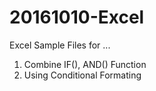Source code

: # 20161010-Excel
Excel Sample Files for ... <br /> 
1. Combine IF(), AND() Function <br />
2. Using Conditional Formating <br />
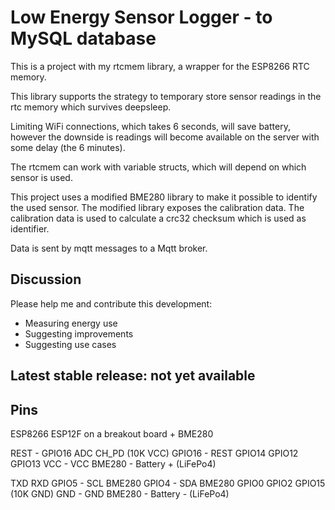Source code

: # Low Energy Sensor Logger - to MySQL database  

This is a project with my rtcmem library, a wrapper for the ESP8266 RTC memory.

This library supports the strategy to temporary store sensor readings in the
rtc memory which survives deepsleep.

Limiting WiFi connections, which takes 6 seconds, will save battery,
however the downside is readings will become available on the server with some delay (the 6 minutes).

The rtcmem can work with variable structs, which will depend on which sensor is used.

This project uses a modified BME280 library to make it possible to identify the used sensor. The modified library exposes the calibration data. The calibration data is used to calculate a crc32 checksum which is used as identifier.

Data is sent by mqtt messages to a Mqtt broker.

## Discussion

Please help me and contribute this development:
* Measuring energy use
* Suggesting improvements
* Suggesting use cases

## Latest stable release: not yet available

## Pins
ESP8266 ESP12F on a breakout board + BME280

REST               - GPIO16
ADC
CH_PD (10K VCC)
GPIO16             - REST
GPIO14
GPIO12
GPIO13
VCC                - VCC BME280   - Battery + (LiFePo4)

TXD
RXD
GPIO5              - SCL BME280
GPIO4              - SDA BME280
GPIO0
GPIO2
GPIO15 (10K GND)
GND                - GND BME280    - Battery - (LiFePo4)
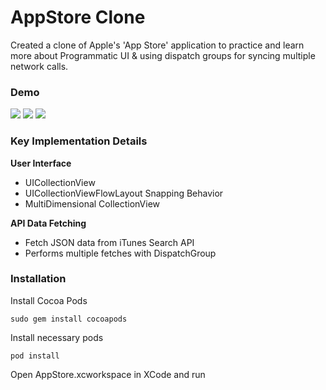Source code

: # AppStore Clone
Created a clone of Apple's 'App Store' application to practice and learn more about Programmatic UI & using dispatch groups for syncing multiple network calls.

### Demo 
![](demoFiles/Today.gif)
![](demoFiles/Apps.gif)
![](demoFiles/AppSearch.gif)
### Key Implementation Details  
**User Interface**
  - UICollectionView
  - UICollectionViewFlowLayout Snapping Behavior
  - MultiDimensional CollectionView
  
**API Data Fetching**
  - Fetch JSON data from iTunes Search API
  - Performs multiple fetches with DispatchGroup 

### Installation 

Install Cocoa Pods

`sudo gem install cocoapods`


Install necessary pods

`pod install`


Open AppStore.xcworkspace in XCode and run
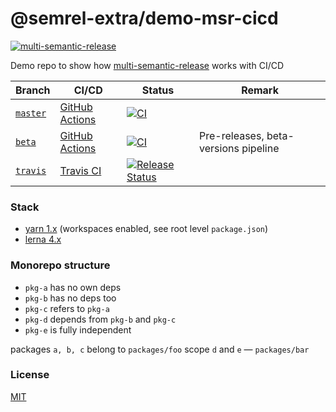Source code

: # @semrel-extra/demo-msr-cicd
[![multi-semantic-release](https://img.shields.io/badge/msr-%F0%9F%A4%96%20%F0%9F%93%A6%20%F0%9F%9A%80-b8e3fc.svg?style=flat)](https://github.com/dhoulb/multi-semantic-release) 

Demo repo to show how [multi-semantic-release](https://github.com/dhoulb/multi-semantic-release) works with CI/CD

| Branch | CI/CD | Status | Remark
|---|---|---|---
|[`master`](https://github.com/semrel-extra/demo-msr-cicd/tree/master) | [GitHub Actions](https://github.com/features/actions) | [![CI](https://github.com/semrel-extra/demo-msr-cicd/workflows/CI/badge.svg?branch=master)](https://github.com/semrel-extra/demo-msr-cicd/actions)
|[`beta`](https://github.com/semrel-extra/demo-msr-cicd/tree/beta) | [GitHub Actions](https://github.com/features/actions) | [![CI](https://github.com/semrel-extra/demo-msr-cicd/workflows/CI/badge.svg?branch=beta)](https://github.com/semrel-extra/demo-msr-cicd/actions) | Pre-releases, beta-versions pipeline
|[`travis`](https://github.com/semrel-extra/demo-msr-cicd/tree/travis) | [Travis CI](https://www.travis-ci.com/) | [![Release Status](https://app.travis-ci.com/semrel-extra/demo-msr-cicd.svg?branch=travis)](https://app.travis-ci.com/semrel-extra/demo-msr-cicd)

### Stack
* [yarn 1.x](https://classic.yarnpkg.com/en/docs/workspaces) (workspaces enabled, see root level `package.json`)
* [lerna 4.x](https://github.com/lerna/lerna)

### Monorepo structure
* `pkg-a` has no own deps
* `pkg-b` has no deps too
* `pkg-c` refers to `pkg-a`
* `pkg-d` depends from `pkg-b` and `pkg-c`
* `pkg-e` is fully independent

packages `a, b, c` belong to `packages/foo` scope
`d` and `e` — `packages/bar`

### License
[MIT](./LICENSE)
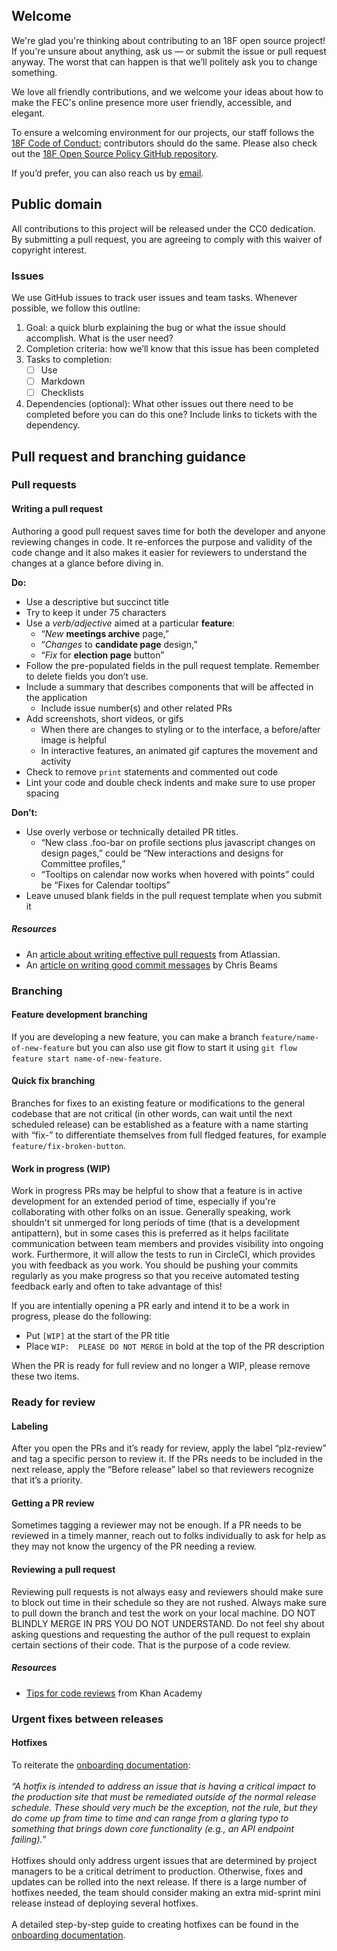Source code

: ## Welcome
We're glad you're thinking about contributing to an 18F open source project! If you're unsure about anything, ask us — or submit the issue or pull request anyway. The worst that can happen is that we’ll politely ask you to change something.

We love all friendly contributions, and we welcome your ideas about how to make the FEC's online presence more user friendly, accessible, and elegant.

To ensure a welcoming environment for our projects, our staff follows the [18F Code of Conduct](https://github.com/18F/code-of-conduct/blob/master/code-of-conduct.md); contributors should do the same. Please also check out the [18F Open Source Policy GitHub repository]( https://github.com/18f/open-source-policy).

If you’d prefer, you can also reach us by [email](mailto:betafeedback@fec.gov).

## Public domain
All contributions to this project will be released under the CC0 dedication. By submitting a pull request, you are agreeing to comply with this waiver of copyright interest.

### Issues
We use GitHub issues to track user issues and team tasks. Whenever possible, we follow this outline:

1. Goal: a quick blurb explaining the bug or what the issue should accomplish. What is the user need?
2. Completion criteria: how we’ll know that this issue has been completed
3. Tasks to completion:
    - [ ] Use
    - [ ] Markdown
    - [ ] Checklists
4. Dependencies (optional): What other issues out there need to be completed before you can do this one? Include links to tickets with the dependency.

## Pull request and branching guidance

### Pull requests

#### Writing a pull request
Authoring a good pull request saves time for both the developer and anyone reviewing changes in code. It re-enforces the purpose and validity of the code change and it also makes it easier for reviewers to understand the changes at a glance before diving in.

**Do:**

  * Use a descriptive but succinct title
  * Try to keep it under 75 characters
  * Use a _verb/adjective_ aimed at a particular **feature**:
    * “_New_ **meetings archive** page,”
    * “_Changes_ to **candidate page** design,”
    * “_Fix_ for **election page** button”
  * Follow the pre-populated fields in the pull request template. Remember to delete fields you don’t use.
  * Include a summary that describes components that will be affected in the application
    * Include issue number(s) and other related PRs
  * Add screenshots, short videos, or gifs
    * When there are changes to styling or to the interface, a before/after image is helpful
    * In interactive features, an animated gif captures the movement and activity
  * Check to remove `print` statements and commented out code
  * Lint your code and double check indents and make sure to use proper spacing

**Don’t:**

  * Use overly verbose or technically detailed PR titles.
    * “New class .foo-bar on profile sections plus javascript changes on design pages,” could be “New interactions and designs for Committee profiles,”
    * “Tooltips on calendar now works when hovered with points” could be “Fixes for Calendar tooltips”
  * Leave unused blank fields in the pull request template when you submit it


##### Resources

* An [article about writing effective pull requests](https://www.atlassian.com/blog/git/written-unwritten-guide-pull-requests) from Atlassian.
* An [article on writing good commit messages](https://chris.beams.io/posts/git-commit/) by Chris Beams


### Branching

#### Feature development branching
If you are developing a new feature, you can make a branch `feature/name-of-new-feature` but you can also use git flow to start it using `git flow feature start name-of-new-feature`.

#### Quick fix branching
Branches for fixes to an existing feature or modifications to the general codebase that are not critical (in other words, can wait until the next scheduled release) can be established as a feature with a name starting with “fix-” to differentiate themselves from full fledged features, for example `feature/fix-broken-button`.

#### Work in progress (WIP)
Work in progress PRs may be helpful to show that a feature is in active development for an extended period of time, especially if you're collaborating with other folks on an issue. Generally speaking, work shouldn't sit unmerged for long periods of time (that is a development antipattern), but in some cases this is preferred as it helps facilitate communication between team members and provides visibility into ongoing work. Furthermore, it will allow the tests to run in CircleCI, which provides you with feedback as you work. You should be pushing your commits regularly as you make progress so that you receive automated testing feedback early and often to take advantage of this!

If you are intentially opening a PR early and intend it to be a work in progress, please do the following:

* Put `[WIP]` at the start of the PR title
* Place `WIP:  PLEASE DO NOT MERGE` in bold at the top of the PR description

When the PR is ready for full review and no longer a WIP, please remove these two items.

### Ready for review

#### Labeling
After you open the PRs and it’s ready for review, apply the label “plz-review” and tag a specific person to review it. If the PRs needs to be included in the next release, apply the “Before release” label so that reviewers recognize that it’s a priority.

#### Getting a PR review
Sometimes tagging a reviewer may not be enough. If a PR needs to be reviewed in a timely manner, reach out to folks individually to ask for help as they may not know the urgency of the PR needing a review.

#### Reviewing a pull request
Reviewing pull requests is not always easy and reviewers should make sure to block out time in their schedule so they are not rushed. Always make sure to pull down the branch and test the work on your local machine. DO NOT BLINDLY MERGE IN PRS YOU DO NOT UNDERSTAND. Do not feel shy about asking questions and requesting the author of the pull request to explain certain sections of their code. That is the purpose of a code review.

##### Resources
* [Tips for code reviews](http://engineering.khanacademy.org/posts/tips-for-code-reviews.htm) from Khan Academy

### Urgent fixes between releases

#### Hotfixes
To reiterate the [onboarding documentation](https://docs.google.com/document/d/18ZjPvNrdW3wn9pUx7hSNbaMlaEaPPOGzOHh-WjLiVOg/edit#heading=h.8a6bhbb6fbdz):<br>
<br>
_“A hotfix is intended to address an issue that is having a critical impact to the production site that must be remediated outside of the normal release schedule. These should very much be the exception, not the rule, but they do come up from time to time and can range from a glaring typo to something that brings down core functionality (e.g., an API endpoint failing).”_<br>
<br>
Hotfixes should only address urgent issues that are determined by project managers to be a critical detriment to production. Otherwise, fixes and updates can be rolled into the next release. If there is a large number of hotfixes needed, the team should consider making an extra mid-sprint mini release instead of deploying several hotfixes.<br>
<br>
A detailed step-by-step guide to creating hotfixes can be found in the [onboarding documentation](https://docs.google.com/document/d/18ZjPvNrdW3wn9pUx7hSNbaMlaEaPPOGzOHh-WjLiVOg/edit#heading=h.8a6bhbb6fbdz).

→ **Your objective**
Every line above from the line with "no own deps" to the line with "[MIT](./LICENSE)", both included, must be reproduced exactly, and no other line may appear.

→ **Solution**
* `pkg-a` has no own deps
* `pkg-b` has no deps too
* `pkg-c` refers to `pkg-a`
* `pkg-d` depends from `pkg-b` and `pkg-c`
* `pkg-e` is fully independent

packages `a, b, c` belong to `packages/foo` scope
`d` and `e` — `packages/bar`

### License
[MIT](./LICENSE)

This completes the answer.